- [Assignment]: Every line of the records that contains "nopagebreak" should be tallied, and only the resulting number returned.
[Data section — start]
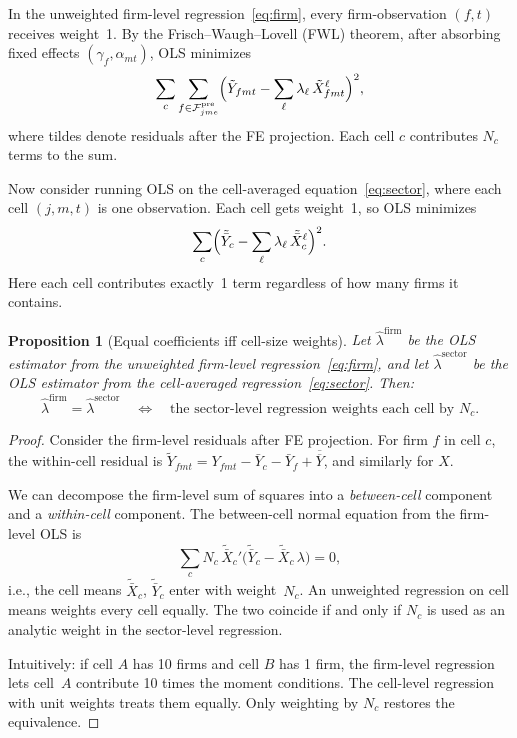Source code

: \documentclass{article}
\newcommand{\cFpre}{\mathcal{F}^{\mathrm{pre}}}
\theoremstyle{plain}
\newtheorem{proposition}{Proposition}
\begin{document}
In the unweighted firm-level regression~\eqref{eq:firm}, every
firm-observation $(f,t)$ receives weight~1.  By the Frisch--Waugh--Lovell
(FWL) theorem, after absorbing fixed effects $(\gamma_f, \alpha_{mt})$, OLS
minimizes
\[
  \sum_c \sum_{f\in\cFpre_{jme}} \Bigl(
    \tilde{Y}_{fmt} - \sum_\ell \lambda_\ell\,\tilde{X}^\ell_{fmt}
  \Bigr)^2,
\]
where tildes denote residuals after the FE projection.  Each cell $c$
contributes $N_c$ terms to the sum.

Now consider running OLS on the cell-averaged equation~\eqref{eq:sector},
where each cell $(j,m,t)$ is one observation.  Each cell gets weight~1, so
OLS minimizes
\[
  \sum_c \Bigl(
    \tilde{\bar{Y}}_c - \sum_\ell \lambda_\ell\,\tilde{\bar{X}}^\ell_c
  \Bigr)^2.
\]
Here each cell contributes exactly~1 term regardless of how many firms it
contains.

\begin{proposition}[Equal coefficients iff cell-size weights]\label{prop:weights}
Let $\hat\lambda^\mathrm{firm}$ be the OLS estimator from the unweighted
firm-level regression~\eqref{eq:firm}, and let $\hat\lambda^\mathrm{sector}$
be the OLS estimator from the cell-averaged regression~\eqref{eq:sector}.
Then:
\[
  \hat\lambda^\mathrm{firm} = \hat\lambda^\mathrm{sector}
  \quad\Longleftrightarrow\quad
  \text{the sector-level regression weights each cell by } N_c.
\]
\end{proposition}

\begin{proof}
Consider the firm-level residuals after FE projection.  For firm $f$ in
cell $c$, the within-cell residual is $\tilde{Y}_{fmt} = Y_{fmt} - \bar{Y}_c
- \bar{Y}_f + \overline{\overline{Y}}$, and similarly for $X$.

We can decompose the firm-level sum of squares into a \emph{between-cell}
component and a \emph{within-cell} component.  The between-cell normal equation
from the firm-level OLS is
\[
  \sum_c N_c \,\tilde{\bar{X}}_c'\bigl(\tilde{\bar{Y}}_c
  - \tilde{\bar{X}}_c\,\lambda\bigr) = 0,
\]
i.e., the cell means $\tilde{\bar{X}}_c$, $\tilde{\bar{Y}}_c$ enter with
weight~$N_c$.  An unweighted regression on cell means weights every cell
equally.  The two coincide if and only if $N_c$ is used as an analytic weight
in the sector-level regression.

Intuitively: if cell $A$ has 10 firms and cell $B$ has 1 firm, the firm-level
regression lets cell~$A$ contribute 10 times the moment conditions.
The cell-level regression with unit weights treats them equally.  Only
weighting by $N_c$ restores the equivalence.
\end{proof}
\end{document}
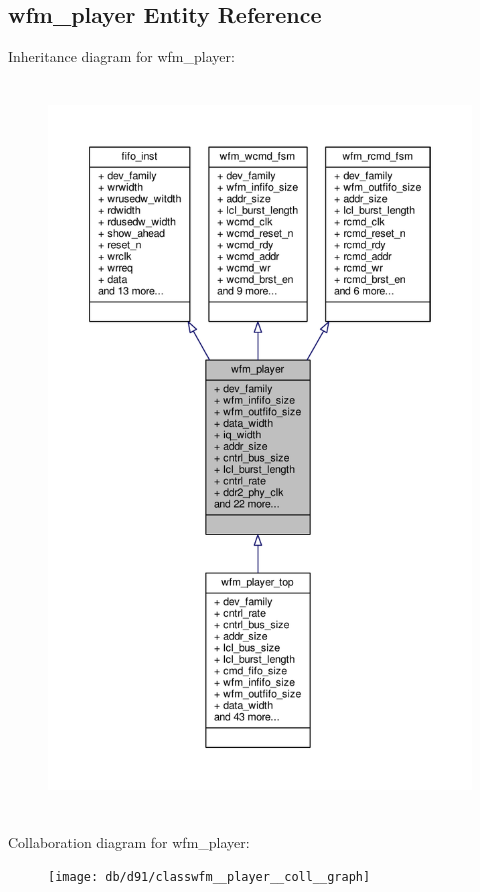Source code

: \subsection{wfm\+\_\+player Entity Reference}
\label{classwfm__player}


Inheritance diagram for wfm\+\_\+player\+:\nopagebreak
\begin{figure}[H]
\begin{center}
\leavevmode
\includegraphics[height=550pt]{d3/dd7/classwfm__player__inherit__graph}
\end{center}
\end{figure}


Collaboration diagram for wfm\+\_\+player\+:\nopagebreak
\begin{figure}[H]
\begin{center}
\leavevmode
\texttt{[image: db/d91/classwfm\_\_player\_\_coll\_\_graph]}
\end{center}
\end{figure}
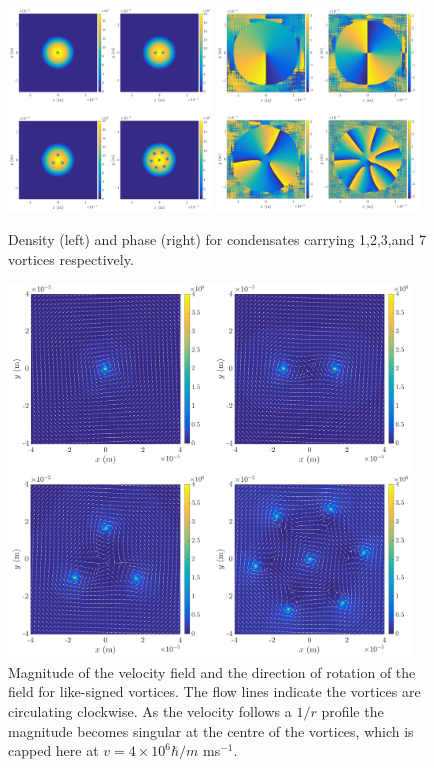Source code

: \begin{figure}\centering
    \includegraphics[width=0.48\textwidth]{Images/ch4_vtx/fewvortex_rho.pdf}
    \includegraphics[width=0.48\textwidth]{Images/ch4_vtx/fewvortex_theta.pdf}
    \caption{Density (left) and phase (right) for condensates carrying 1,2,3,and 7 vortices respectively.}
    \label{fig:few_rho}
\end{figure}

\begin{figure}\centering
    \includegraphics[width=0.95\textwidth]{Images/ch4_vtx/velocity.pdf}
    \caption{Magnitude of the velocity field and the direction of rotation of the field for like-signed vortices. The flow lines indicate the vortices are circulating clockwise. As the velocity follows a $1/r$ profile the magnitude becomes singular at the centre of the vortices, which is capped here at $v=4\times 10^{6} \hbar/m$ ms$^{-1}$.}
    \label{fig:vel_field}
\end{figure}

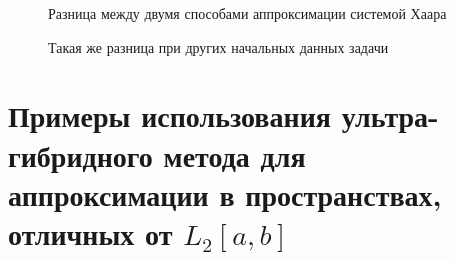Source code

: ﻿\documentclass[a4paper, 12pt]{article}
\begin{document}
\begin{figure}[h!]
    \noindent{}
   \caption{Разница между двумя способами аппроксимации системой Хаара}
    \label{figCurves}
\end{figure}

\begin{figure}[h!]
    \noindent{}
   \caption{Такая же разница при других начальных данных задачи}
    \label{figCurves}
\end{figure}

\section{Примеры использования ультра-гибридного метода для аппроксимации в пространствах, отличных от $L_2[a,b]$ }
\end{document}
[Data section — finish]
- [Result of this task]: 2